*YOUR OBJECTIVE:* Set down the records that follow exactly, every line of them.

Top of DATASET EXCERPTS

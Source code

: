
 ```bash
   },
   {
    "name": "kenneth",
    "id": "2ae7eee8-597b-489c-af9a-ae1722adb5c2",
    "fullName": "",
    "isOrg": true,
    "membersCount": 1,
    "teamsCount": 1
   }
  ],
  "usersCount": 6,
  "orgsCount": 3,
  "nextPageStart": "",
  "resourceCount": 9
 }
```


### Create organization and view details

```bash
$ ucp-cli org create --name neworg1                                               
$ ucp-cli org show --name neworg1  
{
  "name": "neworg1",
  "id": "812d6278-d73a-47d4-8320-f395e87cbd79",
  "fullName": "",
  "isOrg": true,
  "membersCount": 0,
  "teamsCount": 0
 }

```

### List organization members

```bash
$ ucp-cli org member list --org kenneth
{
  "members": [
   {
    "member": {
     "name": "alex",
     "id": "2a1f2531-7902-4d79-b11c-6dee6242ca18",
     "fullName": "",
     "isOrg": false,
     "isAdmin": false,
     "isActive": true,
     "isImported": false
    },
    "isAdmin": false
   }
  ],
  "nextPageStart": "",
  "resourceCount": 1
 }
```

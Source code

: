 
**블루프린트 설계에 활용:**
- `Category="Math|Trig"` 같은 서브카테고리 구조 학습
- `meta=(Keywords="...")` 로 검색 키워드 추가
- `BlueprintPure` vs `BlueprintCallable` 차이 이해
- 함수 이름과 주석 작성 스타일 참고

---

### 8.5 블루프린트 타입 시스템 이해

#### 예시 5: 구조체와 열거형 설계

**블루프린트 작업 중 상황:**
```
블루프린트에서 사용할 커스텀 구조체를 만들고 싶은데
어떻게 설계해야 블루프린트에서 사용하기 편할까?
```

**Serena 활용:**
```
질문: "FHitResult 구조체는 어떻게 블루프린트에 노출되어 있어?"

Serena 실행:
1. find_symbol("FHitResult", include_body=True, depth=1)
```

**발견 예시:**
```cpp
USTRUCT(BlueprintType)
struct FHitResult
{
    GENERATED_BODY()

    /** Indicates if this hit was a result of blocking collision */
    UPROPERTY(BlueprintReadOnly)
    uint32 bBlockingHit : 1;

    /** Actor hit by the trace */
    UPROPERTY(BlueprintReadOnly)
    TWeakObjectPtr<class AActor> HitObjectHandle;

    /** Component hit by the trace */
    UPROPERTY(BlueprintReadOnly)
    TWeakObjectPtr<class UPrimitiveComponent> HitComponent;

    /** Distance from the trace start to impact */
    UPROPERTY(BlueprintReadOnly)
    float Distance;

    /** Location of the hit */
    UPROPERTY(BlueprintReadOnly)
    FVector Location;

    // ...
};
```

Bottom of DATASET EXCERPTS

*ANSWER TO THIS TASK:*
Source code

:
 ```bash
   },
   {
    "name": "kenneth",
    "id": "2ae7eee8-597b-489c-af9a-ae1722adb5c2",
    "fullName": "",
    "isOrg": true,
    "membersCount": 1,
    "teamsCount": 1
   }
  ],
  "usersCount": 6,
  "orgsCount": 3,
  "nextPageStart": "",
  "resourceCount": 9
 }
```


### Create organization and view details

```bash
$ ucp-cli org create --name neworg1                                               
$ ucp-cli org show --name neworg1  
{
  "name": "neworg1",
  "id": "812d6278-d73a-47d4-8320-f395e87cbd79",
  "fullName": "",
  "isOrg": true,
  "membersCount": 0,
  "teamsCount": 0
 }

```

### List organization members

```bash
$ ucp-cli org member list --org kenneth
{
  "members": [
   {
    "member": {
     "name": "alex",
     "id": "2a1f2531-7902-4d79-b11c-6dee6242ca18",
     "fullName": "",
     "isOrg": false,
     "isAdmin": false,
     "isActive": true,
     "isImported": false
    },
    "isAdmin": false
   }
  ],
  "nextPageStart": "",
  "resourceCount": 1
 }
```

Source code

: 
**블루프린트 설계에 활용:**
- `Category="Math|Trig"` 같은 서브카테고리 구조 학습
- `meta=(Keywords="...")` 로 검색 키워드 추가
- `BlueprintPure` vs `BlueprintCallable` 차이 이해
- 함수 이름과 주석 작성 스타일 참고

---

### 8.5 블루프린트 타입 시스템 이해

#### 예시 5: 구조체와 열거형 설계

**블루프린트 작업 중 상황:**
```
블루프린트에서 사용할 커스텀 구조체를 만들고 싶은데
어떻게 설계해야 블루프린트에서 사용하기 편할까?
```

**Serena 활용:**
```
질문: "FHitResult 구조체는 어떻게 블루프린트에 노출되어 있어?"

Serena 실행:
1. find_symbol("FHitResult", include_body=True, depth=1)
```

**발견 예시:**
```cpp
USTRUCT(BlueprintType)
struct FHitResult
{
    GENERATED_BODY()

    /** Indicates if this hit was a result of blocking collision */
    UPROPERTY(BlueprintReadOnly)
    uint32 bBlockingHit : 1;

    /** Actor hit by the trace */
    UPROPERTY(BlueprintReadOnly)
    TWeakObjectPtr<class AActor> HitObjectHandle;

    /** Component hit by the trace */
    UPROPERTY(BlueprintReadOnly)
    TWeakObjectPtr<class UPrimitiveComponent> HitComponent;

    /** Distance from the trace start to impact */
    UPROPERTY(BlueprintReadOnly)
    float Distance;

    /** Location of the hit */
    UPROPERTY(BlueprintReadOnly)
    FVector Location;

    // ...
};
```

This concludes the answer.